Search code examples
awkprintingwc

Counting the number of lines in each column


Is it possible to count the number of lines in each column of a file? For example, I've been trying to use awk to separate columns on the semi-colon symbol, specify each column individually and us wc command to count any and all occurrences within that column.
For the below command I am trying to find the number of items in column 3 without counting blank lines. Unfortunately, this command just counts the entire file. I could move the column to a different file and count that file but I just want to know if there is a much quicker way of going about this?
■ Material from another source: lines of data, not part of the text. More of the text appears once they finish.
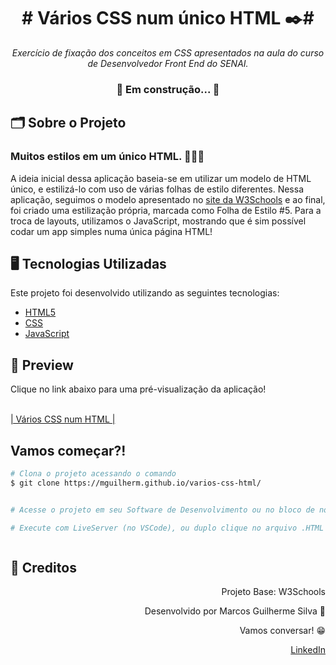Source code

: <h1 align="center">
  # Vários CSS num único HTML ✒️# <br />
  
</h1>
<p align="center"><em>Exercício de fixação dos conceitos em CSS apresentados na aula do curso de Desenvolvedor Front End do SENAI.</em></p>

<h3 align="center">🚧 Em construção... 🚧</h3>

<h2>🗂 Sobre o Projeto</h2>

<h3><strong> Muitos estilos em um único HTML.</strong> 👨🏻‍💻 </h3>
<p>
  A ideia inicial dessa aplicação baseia-se em utilizar um modelo de HTML único, e estilizá-lo com uso de várias folhas de estilo diferentes. Nessa aplicação, seguimos o modelo apresentado no <a href="https://www.w3schools.com/">site da W3Schools</a> e ao final, foi criado uma estilização própria, marcada como Folha de Estilo #5. Para a troca de layouts, utilizamos o JavaScript, mostrando que é sim possível codar um app simples numa única página HTML!
</p>

<h2> 🖥 Tecnologias Utilizadas</h2>

<p>Este projeto foi desenvolvido utilizando as seguintes tecnologias:</p>


<div>
<ul>
  <li>
    <a style="" href="https://www.w3schools.com/html/">     
      HTML5</a>
    
  </li>
  <li>
    <a href="https://www.w3schools.com/css/default.asp">    
      CSS
    </a>
  </li>
  <li>
    <a href="https://www.javascript.com/">
      JavaScript
    </a>
  </li>
</div>

  <h2>🔎 Preview</h2>


  <p>Clique no link abaixo para uma pré-visualização da aplicação!</p>
  <br />
  <a href="https://mguilherm.github.io/varios-css-html">| Vários CSS num HTML |</a>

  <h2>Vamos começar?!</h2>


  ```bash 
  # Clona o projeto acessando o comando 
  $ git clone https://mguilherm.github.io/varios-css-html/ 
  

  # Acesse o projeto em seu Software de Desenvolvimento ou no bloco de notas e salve em extensão .HTML

  # Execute com LiveServer (no VSCode), ou duplo clique no arquivo .HTML salvo!



  ```

  <h2> 📑 Creditos</h2>
  <div align="right">
    <p>Projeto Base: W3Schools</p>
    <p>Desenvolvido por Marcos Guilherme Silva 👋</p>
     <p>Vamos conversar! 😁</p>
    <a href="https://www.linkedin.com/in/marcos-guilherme-barbosa-da-silva-8313121a4/">LinkedIn</a>
  </div>
</ul>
awk -F ';' '{print $3}' file.txt | wc -l

Data file format

; 1 ; 2 ; 3 ; 4 ; 5 ; 6 ;  
; 3 ; 4 ; 5 ; 6 ;   ; 4 ;  
;   ; 3 ; 5 ; 6 ; 9 ; 8 ;  
; 1 ; 6 ; 3 ;   ;   ; 4 ;  
; 2 ; 3 ;   ; 3 ;   ; 5 ;  

Example output wanted

Column 1 = 4 aka(1 + 3 + 1 + 2)  
Column 2 = 5  
Column 3 = 4  
Colunm 4 = 4  
Column 5 = 2  
Column 6 = 5 

Solution

  • Keep separate counts for each field using an array, then print the totals when you're done:

    $ awk -F' *; *' '{ for (i = 2; i < NF; ++i) if ($i != "") ++count[i] } 
      END { for (i = 2; i < NF; ++i) print "Column", i-1, "=", count[i] }' file
    Column 1 = 4
    Column 2 = 5
    Column 3 = 4
    Column 4 = 4
    Column 5 = 2
    Column 6 = 5
    
    • Set the field separator to consume the semicolons as well as any surrounding spaces.
    • Loop through each field (except the first and last ones, which are always empty) and increment a counter for non-empty fields.
      • it would be tempting to use if ($i) but this would fail for a column containing a 0.
    • Print the counts in the END block, offsetting by -1 to start from 1 instead of 2.

    One assumption made here is that the number of columns in each line is uniform throughout the file, so that NF from the last line can safely be used in the END block.


    A slight variation, using a simpler field separator:

    $ awk -F';' '{ for (i = 2; i < NF; ++i) count[i] += ($i ~ /[^ ]/) } 
      END { for (i = 2; i < NF; ++i) print "Column", i-1, "=", count[i] }' file
    

    $i ~ /[^ ]/ is equal to 1 if any non-space characters exist in the ith field, 0 otherwise.